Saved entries
=== Begin Enclosure ===

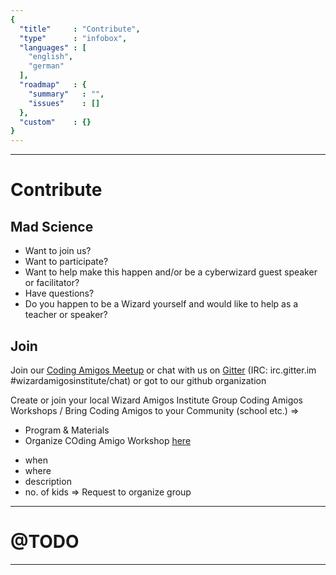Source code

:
 ```yaml
---
{
  "title"     : "Contribute",
  "type"      : "infobox",
  "languages" : [
    "english",
    "german"
  ],
  "roadmap"   : {
    "summary"   : "",
    "issues"    : []
  },
  "custom"    : {}
}
---
```


---
[](@english)
# Contribute

## Mad Science
* Want to join us?
* Want to participate?
* Want to help make this happen and/or be a cyberwizard guest speaker or facilitator?
* Have questions?
* Do you happen to be a Wizard yourself and would like to help as a teacher or speaker?

## Join
Join our [Coding Amigos Meetup](http://meetup.com/codingamigos) or chat with us on [Gitter](https://gitter.im/wizardamigosinstitute/chat) (IRC: irc.gitter.im #wizardamigosinstitute/chat) or got to our github organization

Create or join your local Wizard Amigos Institute Group
Coding Amigos Workshops / Bring Coding Amigos to your Community (school etc.) =>
* Program & Materials
* Organize COding Amigo Workshop [here](...)
- when
- where
- description
- no. of kids
=> Request to organize group

---
[](@german)
# @TODO

---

=== End Enclosure ===

What is needed is a copy of every line above in which "speaker" appears.

* Want to help make this happen and/or be a cyberwizard guest speaker or facilitator?
* Do you happen to be a Wizard yourself and would like to help as a teacher or speaker?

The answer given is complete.